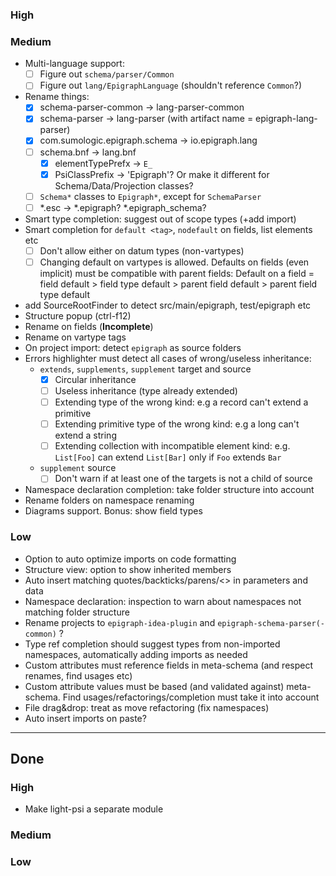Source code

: ### High

### Medium
- Multi-language support:
  - [ ] Figure out `schema/parser/Common`
  - [ ] Figure out `lang/EpigraphLanguage` (shouldn't reference `Common`?)
- Rename things:
  - [x] schema-parser-common -> lang-parser-common
  - [x] schema-parser -> lang-parser (with artifact name = epigraph-lang-parser)
  - [x] com.sumologic.epigraph.schema -> io.epigraph.lang
  - [ ] schema.bnf -> lang.bnf
    - [x] elementTypePrefx -> `E_`
    - [x] PsiClassPrefix -> 'Epigraph'? Or make it different for Schema/Data/Projection classes?
  - [ ] `Schema*` classes to `Epigraph*`, except for `SchemaParser`
  - [ ] *.esc -> *.epigraph? *.epigraph_schema?
- Smart type completion: suggest out of scope types (+add import)
- Smart completion for `default <tag>`, `nodefault` on fields, list elements etc
  - [ ] Don't allow either on datum types (non-vartypes)
  - [ ] Changing default on vartypes is allowed. Defaults on fields (even implicit) must be compatible with parent fields:
  Default on a field = field default > field type default > parent field default > parent field type default 
- add SourceRootFinder to detect src/main/epigraph, test/epigraph etc
- Structure popup (ctrl-f12)
- Rename on fields (**Incomplete**)
- Rename on vartype tags
- On project import: detect `epigraph` as source folders
- Errors highlighter must detect all cases of wrong/useless inheritance:
  - `extends`, `supplements`, `supplement` target and source
    - [x] Circular inheritance
    - [ ] Useless inheritance (type already extended)
    - [ ] Extending type of the wrong kind: e.g a record can't extend a primitive
    - [ ] Extending primitive type of the wrong kind: e.g a long can't extend a string
    - [ ] Extending collection with incompatible element kind: e.g. `List[Foo]` can extend `List[Bar]` only if `Foo` extends `Bar`
  - `supplement` source
    - [ ] Don't warn if at least one of the targets is not a child of source
- Namespace declaration completion: take folder structure into account
- Rename folders on namespace renaming
- Diagrams support. Bonus: show field types

### Low
- Option to auto optimize imports on code formatting
- Structure view: option to show inherited members
- Auto insert matching quotes/backticks/parens/<> in parameters and data
- Namespace declaration: inspection to warn about namespaces not matching folder structure
- Rename projects to `epigraph-idea-plugin` and `epigraph-schema-parser(-common)` ?
- Type ref completion should suggest types from non-imported namespaces, automatically adding imports as needed
- Custom attributes must reference fields in meta-schema (and respect renames, find usages etc)
- Custom attribute values must be based (and validated against) meta-schema. Find usages/refactorings/completion must take it into account
- File drag&drop: treat as move refactoring (fix namespaces)
- Auto insert imports on paste?

---
## Done
### High
- Make light-psi a separate module

### Medium

### Low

.....

• Aim of the exercise
Every entry must be written out exactly, with all pictures left out.

• Solution to this problem
Source code

: ### High

### Medium
- Multi-language support:
  - [ ] Figure out `schema/parser/Common`
  - [ ] Figure out `lang/EpigraphLanguage` (shouldn't reference `Common`?)
- Rename things:
  - [x] schema-parser-common -> lang-parser-common
  - [x] schema-parser -> lang-parser (with artifact name = epigraph-lang-parser)
  - [x] com.sumologic.epigraph.schema -> io.epigraph.lang
  - [ ] schema.bnf -> lang.bnf
    - [x] elementTypePrefx -> `E_`
    - [x] PsiClassPrefix -> 'Epigraph'? Or make it different for Schema/Data/Projection classes?
  - [ ] `Schema*` classes to `Epigraph*`, except for `SchemaParser`
  - [ ] *.esc -> *.epigraph? *.epigraph_schema?
- Smart type completion: suggest out of scope types (+add import)
- Smart completion for `default <tag>`, `nodefault` on fields, list elements etc
  - [ ] Don't allow either on datum types (non-vartypes)
  - [ ] Changing default on vartypes is allowed. Defaults on fields (even implicit) must be compatible with parent fields:
  Default on a field = field default > field type default > parent field default > parent field type default 
- add SourceRootFinder to detect src/main/epigraph, test/epigraph etc
- Structure popup (ctrl-f12)
- Rename on fields (**Incomplete**)
- Rename on vartype tags
- On project import: detect `epigraph` as source folders
- Errors highlighter must detect all cases of wrong/useless inheritance:
  - `extends`, `supplements`, `supplement` target and source
    - [x] Circular inheritance
    - [ ] Useless inheritance (type already extended)
    - [ ] Extending type of the wrong kind: e.g a record can't extend a primitive
    - [ ] Extending primitive type of the wrong kind: e.g a long can't extend a string
    - [ ] Extending collection with incompatible element kind: e.g. `List[Foo]` can extend `List[Bar]` only if `Foo` extends `Bar`
  - `supplement` source
    - [ ] Don't warn if at least one of the targets is not a child of source
- Namespace declaration completion: take folder structure into account
- Rename folders on namespace renaming
- Diagrams support. Bonus: show field types

### Low
- Option to auto optimize imports on code formatting
- Structure view: option to show inherited members
- Auto insert matching quotes/backticks/parens/<> in parameters and data
- Namespace declaration: inspection to warn about namespaces not matching folder structure
- Rename projects to `epigraph-idea-plugin` and `epigraph-schema-parser(-common)` ?
- Type ref completion should suggest types from non-imported namespaces, automatically adding imports as needed
- Custom attributes must reference fields in meta-schema (and respect renames, find usages etc)
- Custom attribute values must be based (and validated against) meta-schema. Find usages/refactorings/completion must take it into account
- File drag&drop: treat as move refactoring (fix namespaces)
- Auto insert imports on paste?

---
## Done
### High
- Make light-psi a separate module

### Medium

### Low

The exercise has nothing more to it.